## RECORDS SUPPLIED
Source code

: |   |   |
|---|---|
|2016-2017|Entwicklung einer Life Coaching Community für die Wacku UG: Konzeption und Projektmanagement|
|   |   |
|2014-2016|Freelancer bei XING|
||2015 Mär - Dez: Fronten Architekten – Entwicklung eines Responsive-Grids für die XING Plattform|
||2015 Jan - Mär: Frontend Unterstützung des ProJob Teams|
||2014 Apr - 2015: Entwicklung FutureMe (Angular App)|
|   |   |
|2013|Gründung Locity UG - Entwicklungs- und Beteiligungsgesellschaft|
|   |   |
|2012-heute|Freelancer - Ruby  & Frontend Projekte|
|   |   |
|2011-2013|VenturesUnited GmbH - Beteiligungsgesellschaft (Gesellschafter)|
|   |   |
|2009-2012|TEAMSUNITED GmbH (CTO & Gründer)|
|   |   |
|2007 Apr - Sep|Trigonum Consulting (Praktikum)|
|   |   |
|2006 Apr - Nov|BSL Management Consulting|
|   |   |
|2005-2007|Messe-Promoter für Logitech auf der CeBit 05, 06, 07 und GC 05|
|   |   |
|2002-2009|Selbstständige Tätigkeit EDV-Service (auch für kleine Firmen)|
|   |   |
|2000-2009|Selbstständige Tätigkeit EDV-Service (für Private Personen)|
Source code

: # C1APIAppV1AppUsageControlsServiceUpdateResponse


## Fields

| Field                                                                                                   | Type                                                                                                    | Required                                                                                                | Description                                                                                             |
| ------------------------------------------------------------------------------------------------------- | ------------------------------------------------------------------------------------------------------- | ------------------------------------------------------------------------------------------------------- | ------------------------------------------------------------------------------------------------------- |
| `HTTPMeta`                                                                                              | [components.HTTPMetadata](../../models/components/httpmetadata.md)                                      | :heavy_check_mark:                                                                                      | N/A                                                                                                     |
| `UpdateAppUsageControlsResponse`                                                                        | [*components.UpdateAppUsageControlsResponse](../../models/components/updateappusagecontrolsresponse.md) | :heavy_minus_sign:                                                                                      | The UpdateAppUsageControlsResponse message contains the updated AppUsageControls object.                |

* * *

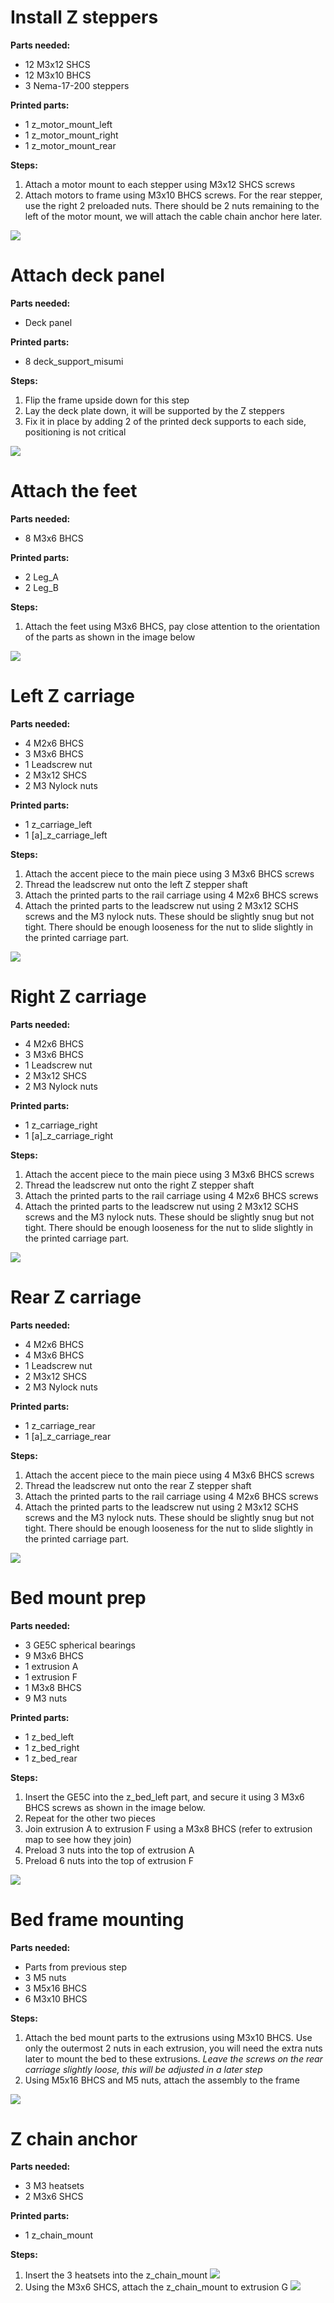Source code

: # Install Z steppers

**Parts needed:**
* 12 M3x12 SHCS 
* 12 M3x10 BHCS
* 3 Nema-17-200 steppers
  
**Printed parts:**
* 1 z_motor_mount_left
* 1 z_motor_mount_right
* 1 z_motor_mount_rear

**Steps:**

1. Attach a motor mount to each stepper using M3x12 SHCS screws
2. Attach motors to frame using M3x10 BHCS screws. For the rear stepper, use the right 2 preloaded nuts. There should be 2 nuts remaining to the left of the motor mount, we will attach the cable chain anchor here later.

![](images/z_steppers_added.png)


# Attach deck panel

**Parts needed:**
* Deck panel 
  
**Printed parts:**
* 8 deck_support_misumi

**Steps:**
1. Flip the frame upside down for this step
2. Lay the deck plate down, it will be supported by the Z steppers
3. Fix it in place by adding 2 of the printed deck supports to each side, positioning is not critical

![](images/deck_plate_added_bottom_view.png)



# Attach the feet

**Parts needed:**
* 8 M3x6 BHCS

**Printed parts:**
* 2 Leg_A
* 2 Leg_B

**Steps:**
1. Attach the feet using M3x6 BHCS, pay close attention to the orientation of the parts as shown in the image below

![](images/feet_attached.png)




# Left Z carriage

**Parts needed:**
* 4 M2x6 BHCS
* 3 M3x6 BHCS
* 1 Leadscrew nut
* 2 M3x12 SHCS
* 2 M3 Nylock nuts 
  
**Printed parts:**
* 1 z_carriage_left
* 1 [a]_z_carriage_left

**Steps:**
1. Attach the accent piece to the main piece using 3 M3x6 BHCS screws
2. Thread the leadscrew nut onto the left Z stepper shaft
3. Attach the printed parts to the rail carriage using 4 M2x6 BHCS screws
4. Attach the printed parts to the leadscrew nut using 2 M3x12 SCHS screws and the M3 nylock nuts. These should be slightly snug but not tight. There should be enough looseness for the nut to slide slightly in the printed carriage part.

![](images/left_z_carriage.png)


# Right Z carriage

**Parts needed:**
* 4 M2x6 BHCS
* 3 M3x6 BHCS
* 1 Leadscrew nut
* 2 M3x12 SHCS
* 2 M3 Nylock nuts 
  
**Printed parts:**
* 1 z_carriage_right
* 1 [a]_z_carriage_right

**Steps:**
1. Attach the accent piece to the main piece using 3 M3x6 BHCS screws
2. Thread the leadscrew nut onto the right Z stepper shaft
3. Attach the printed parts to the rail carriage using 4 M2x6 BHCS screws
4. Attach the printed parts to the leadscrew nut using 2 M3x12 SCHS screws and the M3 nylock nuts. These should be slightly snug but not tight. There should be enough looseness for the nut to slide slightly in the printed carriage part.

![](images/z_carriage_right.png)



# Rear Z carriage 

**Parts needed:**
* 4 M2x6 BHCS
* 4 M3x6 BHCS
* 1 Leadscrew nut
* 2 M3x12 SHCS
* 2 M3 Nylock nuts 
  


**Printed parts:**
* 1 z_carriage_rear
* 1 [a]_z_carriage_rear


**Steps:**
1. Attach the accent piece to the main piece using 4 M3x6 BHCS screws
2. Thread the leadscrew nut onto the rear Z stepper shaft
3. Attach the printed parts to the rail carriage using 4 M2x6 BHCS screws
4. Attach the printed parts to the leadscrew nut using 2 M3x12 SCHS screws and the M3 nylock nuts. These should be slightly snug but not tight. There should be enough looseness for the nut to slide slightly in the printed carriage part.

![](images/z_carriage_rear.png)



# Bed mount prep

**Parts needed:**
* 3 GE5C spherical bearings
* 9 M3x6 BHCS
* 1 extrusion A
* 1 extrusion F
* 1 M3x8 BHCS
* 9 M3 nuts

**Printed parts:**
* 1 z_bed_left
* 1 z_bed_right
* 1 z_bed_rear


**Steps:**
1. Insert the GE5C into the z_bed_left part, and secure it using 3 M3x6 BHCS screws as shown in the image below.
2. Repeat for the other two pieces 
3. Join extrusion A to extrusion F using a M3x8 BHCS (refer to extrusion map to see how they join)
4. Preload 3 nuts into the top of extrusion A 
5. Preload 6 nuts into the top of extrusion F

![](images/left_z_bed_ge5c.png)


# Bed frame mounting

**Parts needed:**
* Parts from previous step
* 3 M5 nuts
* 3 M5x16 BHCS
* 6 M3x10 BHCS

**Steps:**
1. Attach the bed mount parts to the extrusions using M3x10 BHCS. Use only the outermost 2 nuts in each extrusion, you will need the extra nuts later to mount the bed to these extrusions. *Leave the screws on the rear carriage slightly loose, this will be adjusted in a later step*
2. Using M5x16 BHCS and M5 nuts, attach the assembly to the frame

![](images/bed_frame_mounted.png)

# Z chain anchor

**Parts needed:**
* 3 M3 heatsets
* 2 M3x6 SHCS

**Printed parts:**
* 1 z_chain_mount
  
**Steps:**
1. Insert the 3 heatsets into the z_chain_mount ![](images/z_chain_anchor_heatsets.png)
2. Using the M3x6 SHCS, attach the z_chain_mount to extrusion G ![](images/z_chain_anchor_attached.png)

---

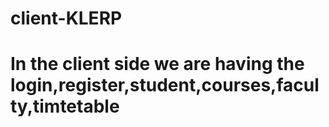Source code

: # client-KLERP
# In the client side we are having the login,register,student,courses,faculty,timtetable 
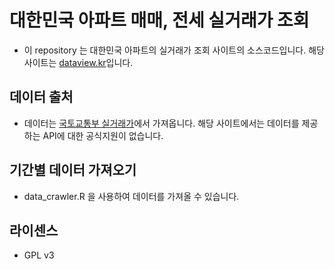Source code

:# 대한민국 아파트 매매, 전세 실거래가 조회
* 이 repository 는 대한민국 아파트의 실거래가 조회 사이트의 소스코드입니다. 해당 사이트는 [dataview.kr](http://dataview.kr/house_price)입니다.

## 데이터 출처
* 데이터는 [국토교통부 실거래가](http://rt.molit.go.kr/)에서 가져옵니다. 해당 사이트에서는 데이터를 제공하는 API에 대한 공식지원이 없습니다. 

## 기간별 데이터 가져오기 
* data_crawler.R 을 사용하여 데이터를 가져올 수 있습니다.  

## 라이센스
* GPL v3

## WHAT IS BEING ASKED
How many lines of the data above include the word "Tätigkeit"? Only that number should be returned.

## FINISHED TASK
2